The ABS debate continues among many Canadian provinces. The Law Society of British Columbia has already made the same mistake as the American Bar Association recently made by declining to allow outside investment in law firms. One of LSBC’s reasons was that local lawyers didn’t feel a need for it; this reminds me of a comment made by a lawyer in the UK and likely echoed by some in Canada, “We’re smart people. If there was a better way to do things we would have already figured it out.” Or to more bluntly put it, LSBC’s rationale is like asking Rogers or Bell if they feel a need for more competition in wireless service…..but I digress.
However law societies want to cloak their decisions to prohibit outside investment (and I fully expect other law societies to follow LSBC’s uninspired lead) the actual reason behind prohibition is fear, some of it quite irrational. One lawyer told me that he feared outside investors would create a monopoly through buying up all family law or insurance defence practices. According to this lawyer, law societies should be worried about monopolies in law – something far beyond their mandate and which ignores that law firm consolidation regularly happens across every province without comment by any law society.
The reality is that backward-thinking lawyers fear losing a monopoly that has given many of them a very comfortable lifestyle without worrying about silly things like the need to innovate, or to be efficient or cost-effective. Outside investment will force lawyers to act like business people, something we’re woefully unprepared for.
Missing in law society discussions is the fact that outside investment has an excellent chance of creating better access to justice through greater investment in process and technology that in turn will lower prices for the average Canadian. Law societies are dismissive of this perfectly logical concept; failing to understand that it was the rationale behind the UK allowing outside investment. But what do the Brits know anyway? And also ignoring that outside investment has been permitted in Australia for over a decade without ill-effect. But what do those Aussies know anyway?
“Show us first,” Canadian Benchers clamour, “before we dare allow outside investors into our private party.”

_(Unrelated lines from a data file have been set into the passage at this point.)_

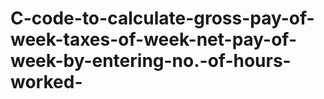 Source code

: # C-code-to-calculate-gross-pay-of-week-taxes-of-week-net-pay-of-week-by-entering-no.-of-hours-worked-
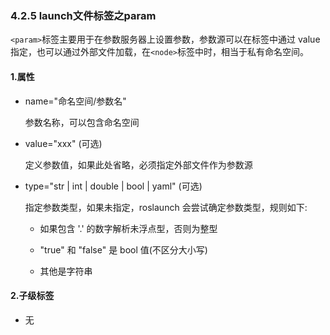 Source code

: ### 4.2.5 launch文件标签之param

`<param>`标签主要用于在参数服务器上设置参数，参数源可以在标签中通过 value 指定，也可以通过外部文件加载，在`<node>`标签中时，相当于私有命名空间。

#### 1.属性

* name="命名空间/参数名"

  参数名称，可以包含命名空间

* value="xxx" \(可选\)

  定义参数值，如果此处省略，必须指定外部文件作为参数源

* type="str \| int \| double \| bool \| yaml" \(可选\)

  指定参数类型，如果未指定，roslaunch 会尝试确定参数类型，规则如下:

  * 如果包含 '.' 的数字解析未浮点型，否则为整型

  * "true" 和 "false" 是 bool 值\(不区分大小写\)

  * 其他是字符串

#### 2.子级标签

* 无



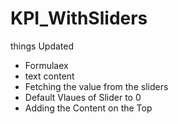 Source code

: # KPI_WithSliders

things Updated
- Formulaex
- text content
- Fetching the value from the sliders 
- Default Vlaues of Slider to 0
- Adding the Content on the Top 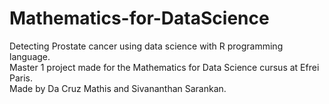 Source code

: # Mathematics-for-DataScience

Detecting Prostate cancer using data science with R programming language.  
Master 1 project made for the Mathematics for Data Science cursus at Efrei Paris.  
Made by Da Cruz Mathis and Sivananthan Sarankan.
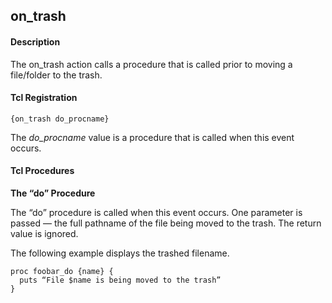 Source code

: ## on\_trash

#### Description

The on\_trash action calls a procedure that is called prior to moving a file/folder to the trash.

#### Tcl Registration

`{on_trash do_procname}`

The _do\_procname_ value is a procedure that is called when this event occurs.

#### Tcl Procedures

**The “do” Procedure**

The “do” procedure is called when this event occurs.  One parameter is passed — the full pathname of the file being moved to the trash.  The return value is ignored.

The following example displays the trashed filename.

	proc foobar_do {name} {
	  puts “File $name is being moved to the trash”
	} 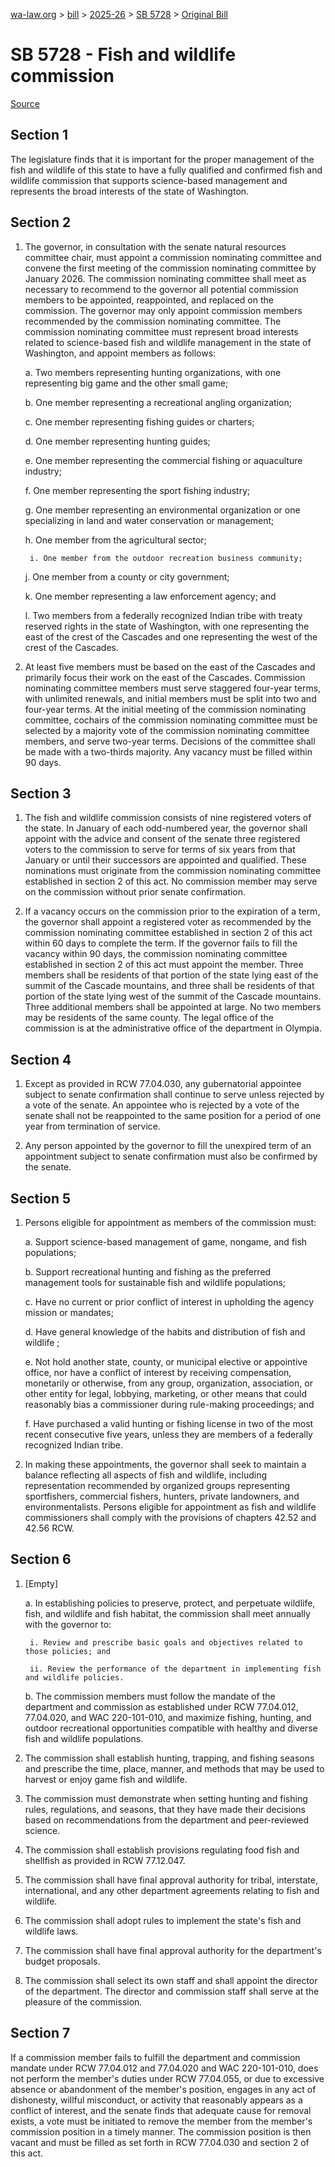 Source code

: [wa-law.org](/) > [bill](/bill/) > [2025-26](/bill/2025-26/) > [SB 5728](/bill/2025-26/sb/5728/) > [Original Bill](/bill/2025-26/sb/5728/1/)

# SB 5728 - Fish and wildlife commission

[Source](http://lawfilesext.leg.wa.gov/biennium/2025-26/Pdf/Bills/Senate%20Bills/5728.pdf)

## Section 1
The legislature finds that it is important for the proper management of the fish and wildlife of this state to have a fully qualified and confirmed fish and wildlife commission that supports science-based management and represents the broad interests of the state of Washington.

## Section 2
1. The governor, in consultation with the senate natural resources committee chair, must appoint a commission nominating committee and convene the first meeting of the commission nominating committee by January 2026. The commission nominating committee shall meet as necessary to recommend to the governor all potential commission members to be appointed, reappointed, and replaced on the commission. The governor may only appoint commission members recommended by the commission nominating committee. The commission nominating committee must represent broad interests related to science-based fish and wildlife management in the state of Washington, and appoint members as follows:

    a. Two members representing hunting organizations, with one representing big game and the other small game;

    b. One member representing a recreational angling organization;

    c. One member representing fishing guides or charters;

    d. One member representing hunting guides;

    e. One member representing the commercial fishing or aquaculture industry;

    f. One member representing the sport fishing industry;

    g. One member representing an environmental organization or one specializing in land and water conservation or management;

    h. One member from the agricultural sector;

        i. One member from the outdoor recreation business community;

    j. One member from a county or city government;

    k. One member representing a law enforcement agency; and

    l. Two members from a federally recognized Indian tribe with treaty reserved rights in the state of Washington, with one representing the east of the crest of the Cascades and one representing the west of the crest of the Cascades.

2. At least five members must be based on the east of the Cascades and primarily focus their work on the east of the Cascades. Commission nominating committee members must serve staggered four-year terms, with unlimited renewals, and initial members must be split into two and four-year terms. At the initial meeting of the commission nominating committee, cochairs of the commission nominating committee must be selected by a majority vote of the commission nominating committee members, and serve two-year terms. Decisions of the committee shall be made with a two-thirds majority. Any vacancy must be filled within 90 days.

## Section 3
1. The fish and wildlife commission consists of nine registered voters of the state. In January of each odd-numbered year, the governor shall appoint with the advice and consent of the senate three registered voters to the commission to serve for terms of six years from that January or until their successors are appointed and qualified. These nominations must originate from the commission nominating committee established in section 2 of this act. No commission member may serve on the commission without prior senate confirmation.

2. If a vacancy occurs on the commission prior to the expiration of a term, the governor shall appoint a registered voter as recommended by the commission nominating committee established in section 2 of this act within 60 days to complete the term. If the governor fails to fill the vacancy within 90 days, the commission nominating committee established in section 2 of this act must appoint the member. Three members shall be residents of that portion of the state lying east of the summit of the Cascade mountains, and three shall be residents of that portion of the state lying west of the summit of the Cascade mountains. Three additional members shall be appointed at large. No two members may be residents of the same county. The legal office of the commission is at the administrative office of the department in Olympia.

## Section 4
1. Except as provided in RCW 77.04.030, any gubernatorial appointee subject to senate confirmation shall continue to serve unless rejected by a vote of the senate. An appointee who is rejected by a vote of the senate shall not be reappointed to the same position for a period of one year from termination of service.

2. Any person appointed by the governor to fill the unexpired term of an appointment subject to senate confirmation must also be confirmed by the senate.

## Section 5
1. Persons eligible for appointment as members of the commission must:

    a. Support science-based management of game, nongame, and fish populations;

    b. Support recreational hunting and fishing as the preferred management tools for sustainable fish and wildlife populations;

    c. Have no current or prior conflict of interest in upholding the agency mission or mandates;

    d. Have general knowledge of the habits and distribution of fish and wildlife ;

    e. Not hold another state, county, or municipal elective or appointive office, nor have a conflict of interest by receiving compensation, monetarily or otherwise, from any group, organization, association, or other entity for legal, lobbying, marketing, or other means that could reasonably bias a commissioner during rule-making proceedings; and

    f. Have purchased a valid hunting or fishing license in two of the most recent consecutive five years, unless they are members of a federally recognized Indian tribe.

2. In making these appointments, the governor shall seek to maintain a balance reflecting all aspects of fish and wildlife, including representation recommended by organized groups representing sportfishers, commercial fishers, hunters, private landowners, and environmentalists. Persons eligible for appointment as fish and wildlife commissioners shall comply with the provisions of chapters 42.52 and 42.56 RCW.

## Section 6
1. [Empty]

    a. In establishing policies to preserve, protect, and perpetuate wildlife, fish, and wildlife and fish habitat, the commission shall meet annually with the governor to:

        i. Review and prescribe basic goals and objectives related to those policies; and

        ii. Review the performance of the department in implementing fish and wildlife policies.

    b. The commission members must follow the mandate of the department and commission as established under RCW 77.04.012, 77.04.020, and WAC 220-101-010, and maximize fishing, hunting, and outdoor recreational opportunities compatible with healthy and diverse fish and wildlife populations.

2. The commission shall establish hunting, trapping, and fishing seasons and prescribe the time, place, manner, and methods that may be used to harvest or enjoy game fish and wildlife.

3. The commission must demonstrate when setting hunting and fishing rules, regulations, and seasons, that they have made their decisions based on recommendations from the department and peer-reviewed science.

4. The commission shall establish provisions regulating food fish and shellfish as provided in RCW 77.12.047.

5. The commission shall have final approval authority for tribal, interstate, international, and any other department agreements relating to fish and wildlife.

6. The commission shall adopt rules to implement the state's fish and wildlife laws.

7. The commission shall have final approval authority for the department's budget proposals.

8. The commission shall select its own staff and shall appoint the director of the department. The director and commission staff shall serve at the pleasure of the commission.

## Section 7
If a commission member fails to fulfill the department and commission mandate under RCW 77.04.012 and 77.04.020 and WAC 220-101-010, does not perform the member's duties under RCW 77.04.055, or due to excessive absence or abandonment of the member's position, engages in any act of dishonesty, willful misconduct, or activity that reasonably appears as a conflict of interest, and the senate finds that adequate cause for removal exists, a vote must be initiated to remove the member from the member's commission position in a timely manner. The commission position is then vacant and must be filled as set forth in RCW 77.04.030 and section 2 of this act.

In the type of twisted logic that only makes sense to those holding a monopoly, a profession that has failed quite miserably to provide access to justice now demands clear and irrefutable proof that new investors will definitely provide better access to justice before they are permitted into the game; in the minds of Benchers, it is far better to have a proven broken legal system, than to take a chance allowing lawyers access to capital that can only improve the way legal services are delivered.
The “prove it first” approach, presupposes that the current arrangement is already the very best way to provide legal services and the very best way to provide access to justice.
We already know that this is untrue – otherwise we wouldn’t have an access to justice problem in this country.
So as Benchers ignore their obligation to regulate in the public interest, choosing instead to side with the personal interests of the lawyers who elected them, Canadians are left with a justice system that steadily grows farther and farther out of reach.